If you have a class full of boys* and girls who LOVE the Disney Princess dresses and the plastic Kardashian heels, certainly have them available – IF, and it is a BIG IF – there is still purposeful play and real learning involved in the experience of dressing in them.
My point on the Dress Up Center, is that the more raw and natural your props are for developing imagination and creativity, the better the learning will be. Imitation and Imagination are both excellent skills to develop, with imitation being slightly less ‘evolved’, but still as VITAL as imagination.

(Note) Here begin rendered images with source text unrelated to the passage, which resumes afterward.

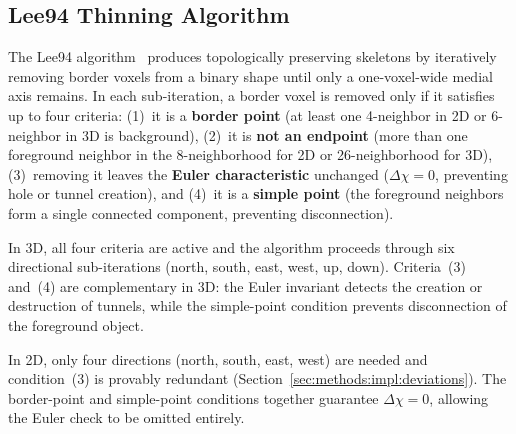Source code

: \documentclass[11pt]{article}
\begin{document}
%
%
%
%
%

\subsection{Lee94 Thinning Algorithm}\label{sec:methods:lee}

The Lee94 algorithm~\cite{lee94} produces topologically
preserving skeletons by iteratively removing border voxels from a
binary shape until only a one-voxel-wide medial axis remains. In each
sub-iteration, a border voxel is removed only if it satisfies up to
four criteria:
(1)~it is a \textbf{border point} (at least one 4-neighbor in 2D or
6-neighbor in 3D is background),
(2)~it is \textbf{not an endpoint} (more than one foreground neighbor
in the 8-neighborhood for 2D or 26-neighborhood for 3D),
(3)~removing it leaves the \textbf{Euler characteristic} unchanged
($\Delta\chi = 0$, preventing hole or tunnel creation), and
(4)~it is a \textbf{simple point} (the foreground neighbors form a
single connected component, preventing disconnection).

In 3D, all four criteria are active and the algorithm proceeds through
six directional sub-iterations (north, south, east, west, up, down).
Criteria~(3) and~(4) are complementary in 3D: the Euler invariant
detects the creation or destruction of tunnels, while the simple-point
condition prevents disconnection of the foreground object.

In 2D, only four directions (north, south, east, west) are needed and
condition~(3) is provably redundant (Section~\ref{sec:methods:impl:deviations}).
The border-point and simple-point conditions together guarantee
$\Delta\chi = 0$, allowing the Euler check to be omitted entirely.
\end{document}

Also, no matter how we pushed in the 70’s for a sense of gender equality by seeing that girls played with blocks and trucks and boys got to dress up and work in the kitchen (STILL A GOOD IDEA, BY THE WAY!) we must understand and accept that due to natural human development plus environment, on the playground your boys will most often use sticks as weapons and girls will use them to build campfires to cook s’mores.
One year, Maria Pagnotta, an outstanding teacher I know, had a morning class of ALL boys (3’s and 4’s). She displayed all the regular props in her Home/Dress Up Center, including a child-size wooden ironing board and iron. NOT ONE of those little guys knew what the traditional use of that iron was. They used it to mash play dough, mimic a rocket launch into space, and hammer golf tees into the peg board. Maria, being the great teacher she was, let all of this occur). Now, the girls in the mixed gender, but same-aged class who used that same room in the afternoons, seemed to immediately realize the ‘normal’ use of the iron and they pressed their Cinderella gowns up a storm before heading to the ball to lose their glass slippers.
Use whatever creates the most and the most high-quality learning in your class. If your children like and CAN LEARN FROM store-bought plastic primary-colored props, use them. But, please try using more raw, natural, unmarked items so the children can use them to create their own ideas, change materials from one-use to multi-use, and not just imitate, but imagine and create.
*YES – PLEASE let the boys wear the dresses and the heels if they want to! Tell their daddies to relax. This is how we all learn who we are and what makes us feel comfortable and happy.